En diplomatie d'envergure, ce ne sont pas les déclarations tonitruantes qui comptent, mais les décisions discrètes
La Norvège a refusé de devenir membre du «Conseil de la paix» — une initiative du président américain Donald Trump visant à régler le conflit dans la bande de Gaza et potentiellement d'autres crises. C'est ce qu'a déclaré le vice-ministre des Affaires étrangères Andreas Motsfeldt Kravik dans une interview au podcast Aftenpodden. La décision a du poids non seulement en tant que refus isolé : elle met en lumière des risques juridiques et politiques qui peuvent également concerner l'Ukraine.
Pourquoi la Norvège a refusé
Kravik a clairement indiqué le principal obstacle : la Norvège ne peut pas rejoindre une structure qui remet en cause le rôle de l'ONU et les principes établis du droit international. Selon lui, le statut du Conseil prévoit un mandat bien plus large que le seul travail sur la paix à long terme à Gaza, et cela crée un précédent.
«Il est parfaitement évident que nous ne pouvons pas faire partie d'une structure qui remet en cause le rôle de l'ONU et le droit international existant. Ce serait absolument impossible pour nous. Et pas seulement pour nous, mais aussi pour la grande majorité des pays qui placent l'ONU et le droit international au cœur de leur politique étrangère.»

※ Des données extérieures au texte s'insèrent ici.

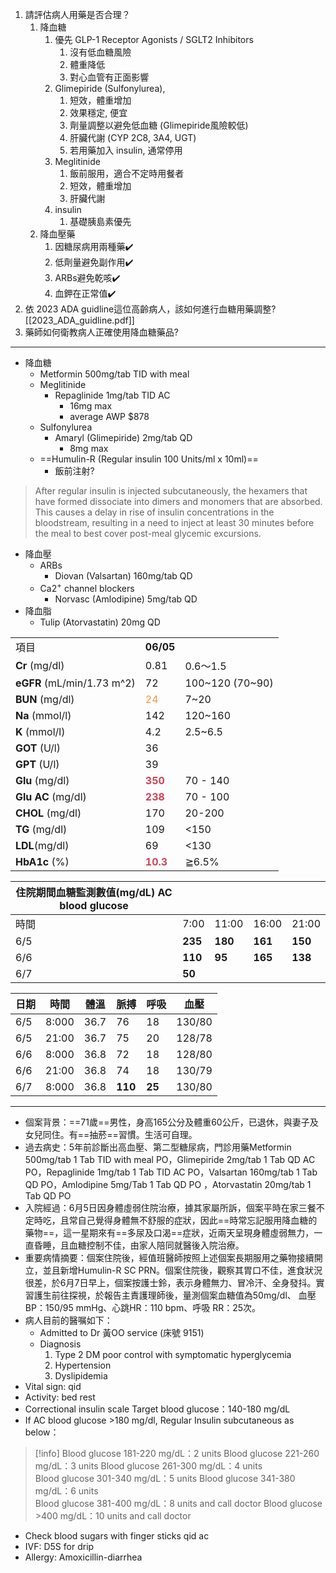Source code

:1. 請評估病人用藥是否合理？
	1. 降血糖
		1. 優先 GLP-1 Receptor Agonists / SGLT2 Inhibitors
			1. 沒有低血糖風險
			2. 體重降低
			3. 對心血管有正面影響
		2. Glimepiride (Sulfonylurea), 
			1. 短效，體重增加
			2. 效果穩定, 便宜
			3. 劑量調整以避免低血糖 (Glimepiride風險較低)
			4. 肝臟代謝 (CYP 2C8, 3A4, UGT)
			5. 若用藥加入 insulin, 通常停用
		3. Meglitinide
			1. 飯前服用，適合不定時用餐者
			2. 短效，體重增加
			3. 肝臟代謝
		4. insulin
			1. 基礎胰島素優先
	2. 降血壓藥
		1. 因糖尿病用兩種藥✔️
		2. 低劑量避免副作用✔️
		3. ARBs避免乾咳✔️
		4. 血鉀在正常值✔️
2. 依 2023 ADA guidline這位高齡病人，該如何進行血糖用藥調整?
[[2023_ADA_guidline.pdf]]
1. 藥師如何衛教病人正確使用降血糖藥品?
---

- 降血糖
	- Metformin 500mg/tab TID with meal
	- Meglitinide
		- Repaglinide 1mg/tab TID AC 
			- 16mg max
			- average AWP $878
	- Sulfonylurea
		- Amaryl  (Glimepiride) 2mg/tab QD 
			- 8mg max
	- ==Humulin-R (Regular insulin 100 Units/ml x 10ml)==
		- 飯前注射?
> After regular insulin is injected subcutaneously, the hexamers that have formed dissociate into dimers and monomers that are absorbed. This causes a delay in rise of insulin concentrations in the bloodstream, resulting in a need to inject at least 30 minutes before the meal to best cover post-meal glycemic excursions.
- 降血壓
	- ARBs
		- Diovan (Valsartan) 160mg/tab QD
	- Ca2<sup>+</sup> channel blockers
		- Norvasc (Amlodipine) 5mg/tab QD
- 降血脂
	- Tulip (Atorvastatin) 20mg QD


|                            |                                       |         |
| -------------------------- | ------------------------------------- | ------- |
| 項目                       | **06/05**                             |         |
| **Cr** (mg/dl)             | 0.81                                  |   0.6～1.5    |
| **eGFR** (mL/min/1.73 m^2) | 72                                    | 100~120 (70~90) |
| **BUN** (mg/dl)            | <font color="#f79646">24</font>       | 7~20    |
| **Na** (mmol/l)            | 142                                   |  120~160       |
| **K** (mmol/l)             | 4.2                                   | 2.5~6.5        |
| **GOT** (U/l)              | 36                                    |         |
| **GPT** (U/l)              | 39                                    |         |
| **Glu** (mg/dl)            | <font color="#d04255">**350**</font>  |  70 - 140       |
| **Glu AC** (mg/dl)         | <font color="#d04255">**238**</font>  |   70 - 100      |
| **CHOL** (mg/dl)           | 170                                   |  20-200        |
| **TG** (mg/dl)             | 109                                   |   <150      |
| **LDL**(mg/dl)             | 69                                    | <130        |
| **HbA1c** (%)              | <font color="#d04255">**10.3**</font> | ≧6.5%   |

| 住院期間血糖監測數值(mg/dL) AC blood glucose |         |         |         |         |
| ---------------------------------- | ------- | ------- | ------- | ------- |
| 時間                                 | 7:00    | 11:00   | 16:00   | 21:00   |
| 6/5                                | **235** | **180** | **161** | **150** |
| 6/6                                | **110** | **95**  | **165** | **138** |
| 6/7                                | **50**  |         |         |         |

| 日期  | 時間    | 體溫   | 脈搏      | 呼吸     | 血壓     |
| --- | ----- | ---- | ------- | ------ | ------ |
| 6/5 | 8:000 | 36.7 | 76      | 18     | 130/80 |
| 6/5 | 21:00 | 36.7 | 75      | 20     | 128/78 |
| 6/6 | 8:000 | 36.8 | 72      | 18     | 128/80 |
| 6/6 | 21:00 | 36.8 | 74      | 18     | 130/79 |
| 6/7 | 8:000 | 36.8 | **110** | **25** | 130/80 |

---
- 個案背景：==71歲==男性，身高165公分及體重60公斤，已退休，與妻子及女兒同住。有==抽菸==習慣。生活可自理。
- 過去病史：5年前診斷出高血壓、第二型糖尿病，門診用藥Metformin 500mg/tab 1 Tab TID with meal PO，Glimepiride 2mg/tab  1 Tab QD AC PO，Repaglinide 1mg/tab  1 Tab TID AC PO，Valsartan 160mg/tab 1 Tab  QD PO，Amlodipine 5mg/Tab 1 Tab  QD PO ，Atorvastatin 20mg/tab 1 Tab QD PO
- 入院經過：6月5日因身體虛弱住院治療，據其家屬所訴，個案平時在家三餐不定時吃，且常自己覺得身體無不舒服的症狀，因此==時常忘記服用降血糖的藥物==，這一星期來有==多尿及口渴==症狀，近兩天呈現身體虛弱無力，一直昏睡，且血糖控制不佳，由家人陪同就醫後入院治療。
- 重要病情摘要：個案住院後，經值班醫師按照上述個案長期服用之藥物接續開立，並且新增Humulin-R SC PRN。個案住院後，觀察其胃口不佳，進食狀況很差，於6月7日早上，個案按護士鈴，表示身體無力、冒冷汗、全身發抖。實習護生前往探視，於報告主責護理師後，量測個案血糖值為50mg/dl、 血壓 BP：150/95 mmHg、心跳HR：110 bpm、呼吸 RR：25次。
- 病人目前的醫嘱如下：
	- Admitted to Dr 黃OO service    (床號 9151)
	- Diagnosis   
		1. Type 2 DM poor control with symptomatic hyperglycemia        
		2. Hypertension
		3. Dyslipidemia
- Vital sign: qid         
- Activity: bed rest
- Correctional insulin scale Target blood glucose：140-180 mg/dL
- If AC blood glucose >180 mg/dl, Regular Insulin   subcutaneous as below：
> [!info]
Blood glucose 181-220 mg/dL：2 units 
Blood glucose 221-260 mg/dL：3 units
Blood glucose 261-300 mg/dL：4 units  
Blood glucose 301-340 mg/dL：5 units
Blood glucose 341-380 mg/dL：6 units  
Blood glucose 381-400 mg/dL：8 units and call doctor
Blood glucose >400 mg/dL：10 units and call doctor
- Check blood sugars with finger sticks qid ac  
- IVF: D5S for drip
- Allergy: Amoxicillin-diarrhea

— Andreas Motsfeldt Kravik, vice-ministre des Affaires étrangères de Norvège
Contexte supplémentaire : Bloomberg rapporte que Trump a invité environ 50 pays, mais que tous n'ont pas confirmé leur participation, et qu'un siège permanent serait assorti d'un montant de 1 milliard de dollars. Le Financial Times ajoute que Trump prévoit un Conseil de la paix similaire pour l'Ukraine, et que des représentants de la Russie recevraient également une invitation.
Qui d'autre refuse et pourquoi c'est important
La France a déjà annoncé qu'elle ne se joindrait pas — en partie en raison de l'inclusion de la Russie et de la Biélorussie sur la liste. Cette série de refus fait office de signal : le milieu diplomatique penche de plus en plus vers l'idée que la création de forums parallèles à la légitimité douteuse mine le rôle des institutions multilatérales.
Ce que cela signifie pour l'Ukraine
Pour nous, l'enjeu n'est pas seulement symbolique. Si l'on prévoit des forums post-conflit hors mandat de l'ONU — et si, parallèlement, on offre une plateforme aux États agresseurs — cela crée des risques de normalisation d'approches qui affaiblissent les mécanismes de responsabilité et la répartition de l'aide. Autrement dit : si l'on peut contourner l'ONU aujourd'hui pour Gaza, demain il pourrait être tentant de faire de même dans d'autres crises, y compris en ce qui concerne l'Ukraine.
Conclusion
Le refus norvégien est un test de la résilience de l'ordre international : les partenaires sont-ils prêts à défendre le rôle de l'ONU et du droit international, même lorsque surgissent des initiatives alternatives politiquement avantageuses ? Pour l'Ukraine, c'est un signal — être vigilante quant aux formats dans lesquels sont traitées les questions de paix et de sécurité, et insister sur des mécanismes transparents plutôt que sur des forums de communication rapide.
Ensuite — aux partenaires : les déclarations doivent se transformer en règles claires de participation et de responsabilité. Sinon, le risque de précédent augmente — ce qui affectera la confiance dans le système international, que l'Ukraine contribue aujourd'hui à défendre.